Putting on a confident face isn’t always unhealthy, but we can’t lie to ourselves and others for long. Instead of skating by under the crushing weight of imposter syndrome, we should acknowledge our gaps and give ourselves credit when we take appropriate risks. 

Asking someone on a date, requesting a raise, presenting in front of the class: Social challenges petrify all of us to some degree. When we succeed, however, we show ourselves that the butterflies in our stomach don’t always portend a poor outcome. Only when we refuse to acknowledge the disconnect between our feelings and the external world do we get into trouble. 

Carl Rogers, a prominent 20th-century psychologist, believed that disconnects between our inner selves and our outer selves create conflicts that can harm our relationships and mental health.

“As we prefer to see ourselves in ways that are consistent with our self-image, we may use defense mechanisms like denial or repression in order to feel less threatened by some of what we consider to be our undesirable feelings,” writes Seth McLeod of Simply Psychology on Rogers’ theories. “A person whose self-concept is incongruent with her or his real feelings and experiences will defend because the truth hurts.”

We can’t escape the pain of the truth, but we can see our ability to accept pain and move forward, anyway, as a positive trait. Once we do that, we can start to accept all of the other faces we present to the world — even the ones we don’t like as much. 

Finding the Courage to Be Happy

Ideally, the world would accept us, flaws and all, so we wouldn’t need to put up a front when we don’t feel happy. The world doesn’t always work that way — but the truth is, we don’t need it to. 

Once we understand that we don’t have to be robots of perfect happiness, we can embrace our imperfections.
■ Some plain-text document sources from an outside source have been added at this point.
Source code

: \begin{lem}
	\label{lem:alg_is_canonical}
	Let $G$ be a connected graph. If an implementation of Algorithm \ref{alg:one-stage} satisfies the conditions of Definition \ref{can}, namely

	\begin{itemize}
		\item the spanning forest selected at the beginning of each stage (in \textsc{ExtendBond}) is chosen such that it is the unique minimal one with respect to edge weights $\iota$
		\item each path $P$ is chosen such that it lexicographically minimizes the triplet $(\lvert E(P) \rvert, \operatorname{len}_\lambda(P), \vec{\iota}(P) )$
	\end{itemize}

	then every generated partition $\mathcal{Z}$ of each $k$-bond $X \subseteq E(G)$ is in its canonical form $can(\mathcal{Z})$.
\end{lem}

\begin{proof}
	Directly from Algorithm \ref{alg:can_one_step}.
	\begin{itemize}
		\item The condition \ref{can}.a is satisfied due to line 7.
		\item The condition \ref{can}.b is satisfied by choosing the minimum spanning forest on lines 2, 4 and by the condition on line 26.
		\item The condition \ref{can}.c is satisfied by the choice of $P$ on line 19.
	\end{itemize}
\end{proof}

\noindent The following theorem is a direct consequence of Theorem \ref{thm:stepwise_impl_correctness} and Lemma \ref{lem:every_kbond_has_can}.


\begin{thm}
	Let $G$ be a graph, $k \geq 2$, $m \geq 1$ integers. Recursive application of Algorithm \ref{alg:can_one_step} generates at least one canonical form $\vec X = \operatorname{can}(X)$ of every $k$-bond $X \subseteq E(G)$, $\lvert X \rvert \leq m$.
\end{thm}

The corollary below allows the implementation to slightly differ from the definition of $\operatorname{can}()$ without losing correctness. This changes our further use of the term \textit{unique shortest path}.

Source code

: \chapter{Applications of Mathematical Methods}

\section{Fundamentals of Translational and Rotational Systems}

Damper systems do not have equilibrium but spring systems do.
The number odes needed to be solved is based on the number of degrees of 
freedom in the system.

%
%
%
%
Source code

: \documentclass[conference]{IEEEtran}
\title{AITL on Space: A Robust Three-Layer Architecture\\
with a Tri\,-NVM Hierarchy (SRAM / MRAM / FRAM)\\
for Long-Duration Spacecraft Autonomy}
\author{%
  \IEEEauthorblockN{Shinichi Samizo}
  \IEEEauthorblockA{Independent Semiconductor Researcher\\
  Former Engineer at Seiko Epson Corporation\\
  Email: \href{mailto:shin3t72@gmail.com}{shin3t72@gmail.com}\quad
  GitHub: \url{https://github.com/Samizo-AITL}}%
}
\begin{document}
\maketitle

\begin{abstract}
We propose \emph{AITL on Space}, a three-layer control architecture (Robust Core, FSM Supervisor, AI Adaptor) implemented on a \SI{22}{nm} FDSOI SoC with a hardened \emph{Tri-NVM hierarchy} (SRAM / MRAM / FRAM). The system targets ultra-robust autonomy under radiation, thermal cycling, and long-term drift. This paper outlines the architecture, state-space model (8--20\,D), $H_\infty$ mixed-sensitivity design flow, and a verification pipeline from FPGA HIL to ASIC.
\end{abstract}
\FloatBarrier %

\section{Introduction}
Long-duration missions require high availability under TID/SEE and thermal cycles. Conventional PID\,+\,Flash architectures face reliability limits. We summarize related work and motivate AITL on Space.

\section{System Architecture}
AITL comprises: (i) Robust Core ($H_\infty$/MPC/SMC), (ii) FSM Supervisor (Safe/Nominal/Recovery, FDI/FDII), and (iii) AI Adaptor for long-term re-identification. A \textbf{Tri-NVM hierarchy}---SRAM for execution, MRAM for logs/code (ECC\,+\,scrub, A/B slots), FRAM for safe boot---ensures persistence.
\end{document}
When we do need to take a chance, we can do so knowing we’ll love ourselves, regardless of the outcome.

 It’s that unconditional self-love that many psychologists see as the seed of true happiness. “Happiness and self-acceptance go hand in hand. In fact, your level of self-acceptance determines your level of happiness,” writes Robert Holden in Happiness Now!

Once we accept ourselves, we can see that happiness isn’t a short-term state. Emotions like joy and elation come and go, but the sort of happiness that stems from self-acceptance lasts through the highs and lows.

Accept yourself as you are. Work to be the person you’d like to be. And when you need a break from the struggle, give yourself that grace. Bad days happen, even to happy people.